Metadata-Version: 2.4
Name: pyblast4_archive
Version: 0.1.11
Summary: Rudimentary BLAST archive reading in Python
Author-email: Andrew Tapia <andrew.tapia@uky.edu>
License-Expression: GPL-3.0-only
Project-URL: Homepage, https://github.com/actapia/pyblast4_archive
Project-URL: Bug Tracker, https://github.com/actapia/pyblast4_archive
Requires-Python: >=3.11
Description-Content-Type: text/markdown
License-File: LICENSE
License-File: LICENSES.linux
License-File: LICENSES.macos
Dynamic: license-file

# pyblast4_archive

This library provides limited Python bindings to the 
[CBlast4_archive](https://www.ncbi.nlm.nih.gov/IEB/ToolBox/CPP_DOC/doxyhtml/classCBlast4__archive.html)
and related objects from the 
[NCBI C++
Toolkit](https://github.com/ncbi/ncbi-cxx-toolkit-public).

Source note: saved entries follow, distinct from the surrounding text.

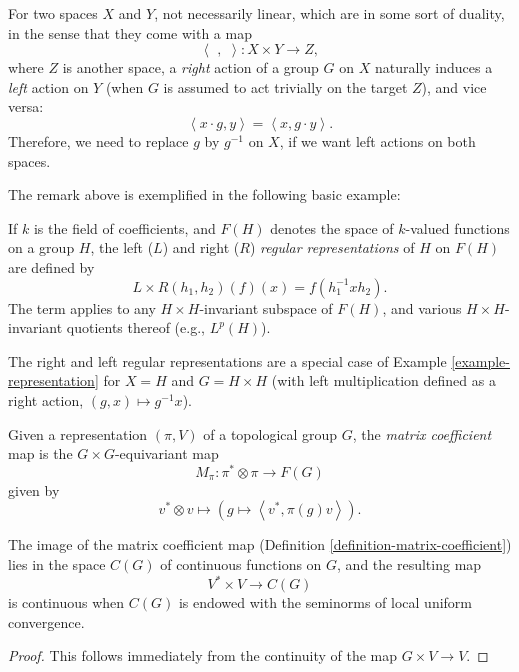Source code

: \begin{remark}
\label{remark-spaces-induality}
 For two spaces $X$ and $Y$, not necessarily linear, which are in some sort of duality, in the sense that they come with a map 
 $$\left < \,\, , \,\, \right> : X\times Y\to Z,$$ 
 where $Z$ is another space, a \emph{right} action of a group $G$ on $X$ naturally induces a \emph{left} action on $Y$ (when $G$ is assumed to act trivially on the target $Z$), and vice versa:
 $$  \left < x\cdot g, y \right> = \left < x, g\cdot y \right>.$$
 Therefore, we need to replace $g$ by $g^{-1}$ on $X$, if we want left actions on both spaces.
\end{remark}

The remark above is exemplified in the following basic example:

\begin{definition}
 \label{definition-regular-representation}
If $k$ is the field of coefficients, and $F(H)$ denotes the space of $k$-valued functions on a group $H$, the left ($L$) and right ($R$) {\it regular representations} of $H$ on $F(H)$ are defined by 
$$ L \times R (h_1, h_2) (f) (x) = f(h_1^{-1} x h_2).$$
The term applies to any $H\times H$-invariant subspace of $F(H)$, and various $H\times H$-invariant quotients thereof (e.g., $L^p(H)$). 
\end{definition}

The right and left regular representations are a special case of Example \ref{example-representation} for $X=H$ and $G=H\times H$ (with left multiplication defined as a right action, $(g,x)\mapsto g^{-1}x$).

\begin{definition}
\label{definition-matrix-coefficient}
Given a representation $(\pi, V)$ of a topological group $G$, the {\it matrix coefficient} map is the $G\times G$-equivariant map 
$$M_\pi: \pi^* \otimes \pi \to F(G)$$
given by 
$$ v^*\otimes v \mapsto \left(g \mapsto \left < v^*, \pi(g) v\right> \right).$$
\end{definition}

\begin{lemma}
\label{lemma-matrixcoefficient-continuous}
The image of the matrix coefficient map (Definition \ref{definition-matrix-coefficient}) lies in the space $C(G)$ of continuous functions on $G$, and the resulting map 
$$ V^* \times V \to C(G)$$
is continuous when $C(G)$ is endowed with the seminorms of local uniform convergence.
\end{lemma}

\begin{proof}
 This follows immediately from the continuity of the map $G\times V\to V$.
\end{proof}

CBlast4_archive
allows the programmer to interpret BLAST output in format 11 "BLAST archive
format (ASN.1)," and this Python library aims to make such interpretation
possible in Python.

## Installation

The latest [portable binary wheel](#portable-binary-wheels) for your platform
can be installed from PyPI using `pip`.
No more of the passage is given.